Sunday, March 23, 2008

Window on Eurasia: Looking for Kitezh, the City Russians Believe God Saved from the Mongols

Paul Goble

Baku, March 23 – As the Christian West marks Easter and the Turkic world Novruz, both of which celebrate the triumph of life over death, many Russians are looking back to the legend of Kitezh, the city they believe God intervened to save from conquest by the Mongols.
According to the story, the people of that city in the Vladimir-Suzdal principality prayed for salvation when the forces of Baty Khan attacked them in the 13th century. God heard their prayers, the legend says, and He saved their city by making it disappear – according to one version, by covering it with the waters of what is now Late Svetloyar.

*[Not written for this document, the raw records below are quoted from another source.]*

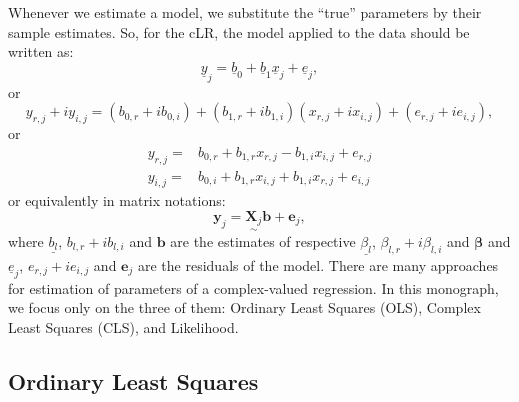 \documentclass[
]{book}
\begin{document}
Whenever we estimate a model, we substitute the ``true'' parameters by their sample estimates. So, for the cLR, the model applied to the data should be written as:
\begin{equation}
    \underline{y}_j = \underline{b}_0 + \underline{b}_1 \underline{x}_j + \underline{e}_j,
    \label{eq:SimpleCLRComplexEstimated}
\end{equation}
or
\begin{equation}
    y_{r,j}+i y_{i,j} = (b_{0,r} + i b_{0,i}) + (b_{1,r} + i b_{1,i}) (x_{r,j}+i x_{i,j}) + (e_{r,j} + i e_{i,j}),
    \label{eq:SimpleCLREstimated}
\end{equation}
or
\begin{equation}
    \begin{aligned}
        y_{r,j} = & b_{0,r} + b_{1,r} x_{r,j} - b_{1,i} x_{i,j} + e_{r,j} \\
        y_{i,j} = & b_{0,i} + b_{1,r} x_{i,j} + b_{1,i} x_{r,j} + e_{i,j}
    \end{aligned}
    \label{eq:SimpleCLRSystemEstimated}
\end{equation}
or equivalently in matrix notations:
\begin{equation}
    \mathbf{y}_j = \underset{\sim}{\mathbf{X}_j} \boldsymbol{b} + \boldsymbol{e}_j ,
    \label{eq:SimpleCLRSystemVector03Estimated}
\end{equation}
where \(\underline{b_{l}}\), \(b_{l,r}+ib_{l,i}\) and \(\boldsymbol{b}\) are the estimates of respective \(\underline{\beta_l}\), \(\beta_{l,r} + i \beta_{l,i}\) and \(\boldsymbol{\beta}\) and \(\underline{e}_j\), \(e_{r,j} + i e_{i,j}\) and \(\boldsymbol{e}_j\) are the residuals of the model. There are many approaches for estimation of parameters of a complex-valued regression. In this monograph, we focus only on the three of them: Ordinary Least Squares (OLS), Complex Least Squares (CLS), and Likelihood.

\hypertarget{SCLREstimationOLS}{%
\subsection{Ordinary Least Squares}\label{SCLREstimationOLS}}
\end{document}
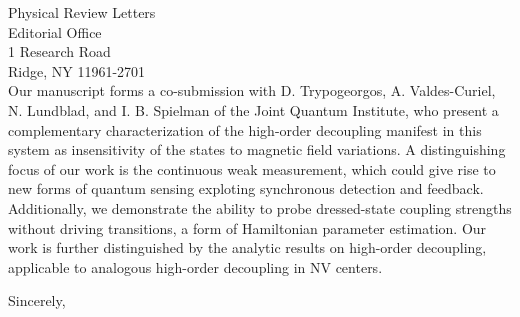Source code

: \documentclass[10pt,letterpaper]{letter} %
\begin{document}
\begin{letter}{
	Physical Review Letters\\
	Editorial Office\\
	1 Research Road \\
	Ridge, NY 11961-2701\\
}
Our manuscript forms a co-submission with D. Trypogeorgos, A. Valdes-Curiel, N. Lundblad, and I. B. Spielman of the Joint Quantum Institute, who present a complementary characterization of the high-order decoupling manifest in this system as insensitivity of the states to magnetic field variations.
A distinguishing focus of our work is the continuous weak measurement, which could give rise to new forms of quantum sensing exploting synchronous detection and feedback.
Additionally, we demonstrate the ability to probe dressed-state coupling strengths without driving transitions, a form of Hamiltonian parameter estimation.
Our work is further distinguished by the analytic results on high-order decoupling, applicable to analogous high-order decoupling in NV centers.

\closing{Sincerely,}




\end{letter}
\end{document}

Ever since, many Russians have considered the waters of that lake not only sacred but curative, and in recent decades, scientists and the simply curious have employed a variety of means, scientific and otherwise, to prove or disprove a legend in which many people both near the lake and further afield passionately believe.

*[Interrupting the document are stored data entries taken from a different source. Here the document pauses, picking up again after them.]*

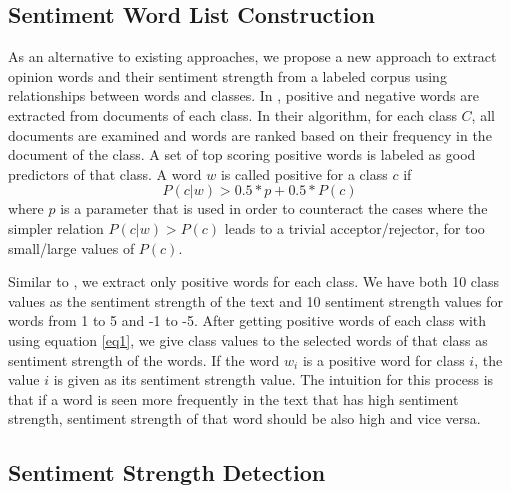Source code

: \documentclass[12pt]{article}
\begin{document}
\subsection{Sentiment Word List Construction}
\label{swlc} 
As an alternative to existing approaches, we propose a new approach to extract opinion words and their sentiment strength from a labeled corpus using relationships between words and classes. In \cite{Dimitris'05}, positive and negative words are extracted from documents of
each class. In their algorithm, for each class $C$, all documents are examined and words are ranked based on their frequency in the document of the class. A set of top scoring positive words is labeled as good predictors of that class. A word $w$ is called positive for a class $c$ if \begin{equation}
P(c|w)>0.5*p+0.5*P(c)\label{eq1}
\end{equation} where $p$ is a parameter that is used in order to counteract the cases where the simpler relation $ P(c|w)>P(c)$ leads to a trivial acceptor/rejector, for too small/large values of $P(c)$.

 Similar to \cite{Dimitris'05}, we extract only positive words for each class.
We have both 10 class values as the sentiment strength of the text and 10 sentiment strength values for words from 1 to 5 and -1 to -5. After getting positive words of each class with using equation \ref{eq1}, we give class values to the selected words of that class as sentiment strength of the words. If the word $w_i$ is a positive word for class $i$, the value $i$ is given as its sentiment strength value. The intuition for this process is that if a word is seen more frequently in the text that has high sentiment strength, sentiment strength of that word should be also high and vice versa.

\subsection{Sentiment Strength Detection}
\end{document}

Last week, Svetlana Kuzina of Komsomol’skaya Pravda discussed this remarkable legend, one that has informed the thinking of many writers, artists and even politicians, and recent efforts to determine whether this miracle occurred or find a scientific explanation of what has been found (http://www.kp.ru/daily/24067.3/306403/).

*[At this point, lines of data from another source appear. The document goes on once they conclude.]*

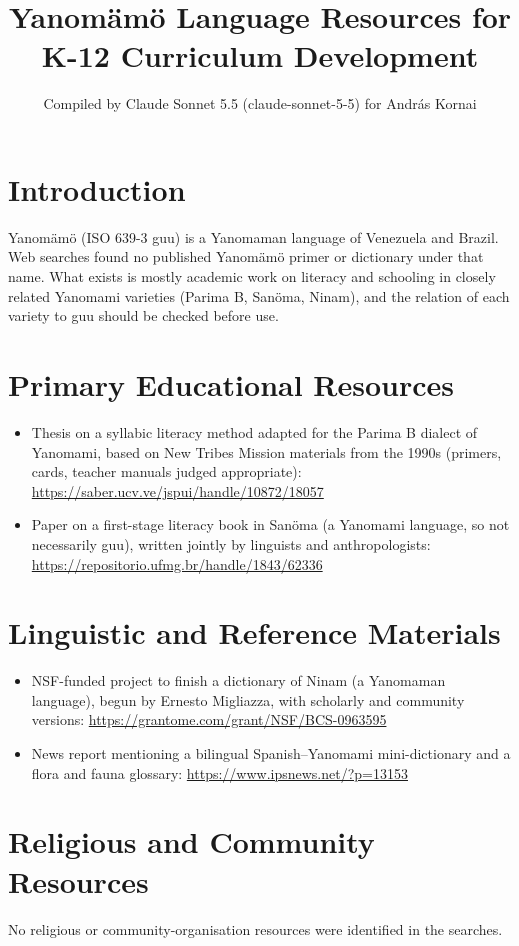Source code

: \documentclass[12pt]{article}
\title{Yanom\"am\"o Language Resources for K-12 Curriculum Development}
\author{Compiled by Claude Sonnet 5.5 (claude-sonnet-5-5) for Andr\'as Kornai}
\date{}
\begin{document}
\maketitle

\section{Introduction}
Yanom\"am\"o (ISO 639-3 guu) is a Yanomaman language of Venezuela and Brazil. Web searches found no published Yanom\"am\"o primer or dictionary under that name. What exists is mostly academic work on literacy and schooling in closely related Yanomami varieties (Parima B, Sanöma, Ninam), and the relation of each variety to guu should be checked before use.

\section{Primary Educational Resources}
\begin{itemize}
\item Thesis on a syllabic literacy method adapted for the Parima B dialect of Yanomami, based on New Tribes Mission materials from the 1990s (primers, cards, teacher manuals judged appropriate): \url{https://saber.ucv.ve/jspui/handle/10872/18057}
\item Paper on a first-stage literacy book in Sanöma (a Yanomami language, so not necessarily guu), written jointly by linguists and anthropologists: \url{https://repositorio.ufmg.br/handle/1843/62336}
\end{itemize}

\section{Linguistic and Reference Materials}
\begin{itemize}
\item NSF-funded project to finish a dictionary of Ninam (a Yanomaman language), begun by Ernesto Migliazza, with scholarly and community versions: \url{https://grantome.com/grant/NSF/BCS-0963595}
\item News report mentioning a bilingual Spanish--Yanomami mini-dictionary and a flora and fauna glossary: \url{https://www.ipsnews.net/?p=13153}
\end{itemize}

\section{Religious and Community Resources}
No religious or community-organisation resources were identified in the searches.
\end{document}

“The Orthodox,” Kuzina reports, “come here to pray. They say that a handful of local land cures ailments” and that water from the lake has magical properties. And they assert that “if you go around the lake clockwise three times, then all your fondest desires will be fulfilled.”
Others believe that Lake Svetloyar is somehow connected to the mysterious Shambala, and “thousands” of them travel to its shores as “pilgrims” from all parts of the world every year. But the Komsomol’skaya Pravda journalist notes that “the single real reports” about the city are to be found in a late 17th century manuscript.
Sergei Volkov, a professor at Penza State Technological Academy, has collected the reports of local people about the lake. Some there say, he told Kuzina, that people there inexplicably “disappear. Some forever, [but] others return, although they do not remember anything” about their experience while away.
When Kuzina asked him in what she says was a joking way whether these people had “visited the residents of Kitezh,” he responded “in all seriousness” that “according to rumors, this happens.” There is supposedly “an entrance into the city” in the depths of the lake which “only the truly faithful” can find and pass through.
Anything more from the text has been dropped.